Re: ALTQ cannot be stopped Was: Fwd: 10-BETA : some network issues

2023-01-06 Thread BERTRAND Joël
Taylor R Campbell a écrit :
>> Date: Fri, 6 Jan 2023 15:55:37 +0100
>> From: BERTRAND Joël 
>>
>>  /etc/rc.d/altqd onestop doesn't stop altqd. top shows that altqd
>> remains on CPU (and takes 100% of a CPU).
>>
>> gdb -p 1342 (altq) returns that altqd stalls in qop_clear() function (I
>> don't have altdq sources on this system).
> 
> Can you get a kernel stack trace with crash(8) on the running system
> when altqd(8) is taking 100% CPU?  If the pid is 1342, you use the
> command `bt/t 0t1342' to get it:

I have tried, but without usable result.

netbsd-test1# ps auwx | grep altq
root 1779 98.5 0.2 20356 1433 ? Os 4:39PM 1:06.26 /usr/sbin/altqd

> # crash
> crash> bt/t 0t1342

netbsd-test1# crash
...
crash> bt/t 0t1779
crash: kvm_resad(0x7f7fff7738e8, 8): kvm_read: Bad address
trace: pid 1779 lid 1779
crash>

> While here, can you also provide output of:
> 
> crash> ps
> crash> ps/w

I cannot copy these line (it's a virtual machine). I'll try to access
to thos virtual machine through serial line.

Regards,

JKB


Re: ALTQ cannot be stopped Was: Fwd: 10-BETA : some network issues

2023-01-06 Thread BERTRAND Joël
Brian Buhrow a écrit :
>   Hello Joel.  I'm not sure this is a new problem.  I've seen similar
> behavior on NetBSD-5.2.  It seems to happen on systems where there is a
> good deal of traffic traversing the network at the time the stop is
> requested.

Yes, I have seen this issue for a very long time.

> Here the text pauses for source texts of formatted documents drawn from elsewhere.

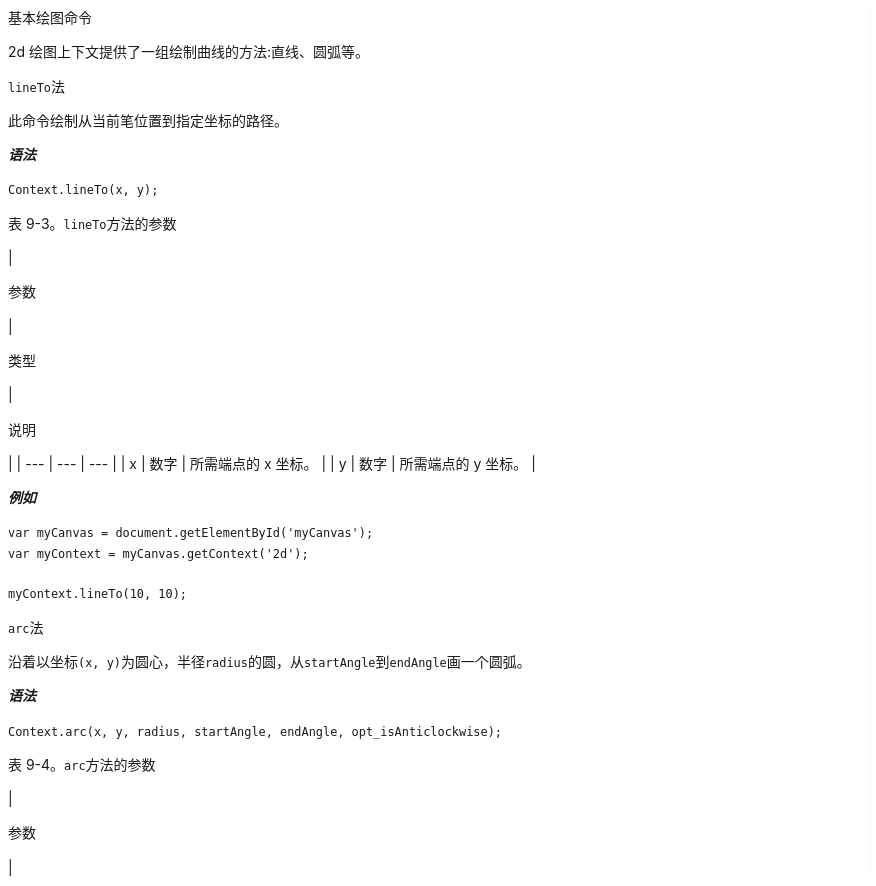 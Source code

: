 基本绘图命令

2d 绘图上下文提供了一组绘制曲线的方法:直线、圆弧等。

`lineTo`法

此命令绘制从当前笔位置到指定坐标的路径。

***语法***

```html
Context.lineTo(x, y);
```

表 9-3。`lineTo`方法的参数

| 

参数

 | 

类型

 | 

说明

 |
| --- | --- | --- |
| x | 数字 | 所需端点的 x 坐标。 |
| y | 数字 | 所需端点的 y 坐标。 |

***例如***

```html
var myCanvas = document.getElementById('myCanvas');
var myContext = myCanvas.getContext('2d');

myContext.lineTo(10, 10);
```

`arc`法

沿着以坐标`(x, y)`为圆心，半径`radius`的圆，从`startAngle`到`endAngle`画一个圆弧。

***语法***

```html
Context.arc(x, y, radius, startAngle, endAngle, opt_isAnticlockwise);
```

表 9-4。`arc`方法的参数

| 

参数

 |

Re: ALTQ cannot be stopped Was: Fwd: 10-BETA : some network issues

2023-01-06 Thread Taylor R Campbell
> Date: Fri, 6 Jan 2023 15:55:37 +0100
> From: BERTRAND Joël 
> 
>   /etc/rc.d/altqd onestop doesn't stop altqd. top shows that altqd
> remains on CPU (and takes 100% of a CPU).
> 
> gdb -p 1342 (altq) returns that altqd stalls in qop_clear() function (I
> don't have altdq sources on this system).

Can you get a kernel stack trace with crash(8) on the running system
when altqd(8) is taking 100% CPU?  If the pid is 1342, you use the
command `bt/t 0t1342' to get it:

# crash
crash> bt/t 0t1342

While here, can you also provide output of:

crash> ps
crash> ps/w

And once you have that, can you file a PR with the output and the altq
configuration you quoted?


Re: ALTQ cannot be stopped Was: Fwd: 10-BETA : some network issues

2023-01-06 Thread Brian Buhrow
Hello Joel.  I'm not sure this is a new problem.  I've seen similar
behavior on NetBSD-5.2.  It seems to happen on systems where there is a
good deal of traffic traversing the network at the time the stop is
requested.
-thanks
-Brian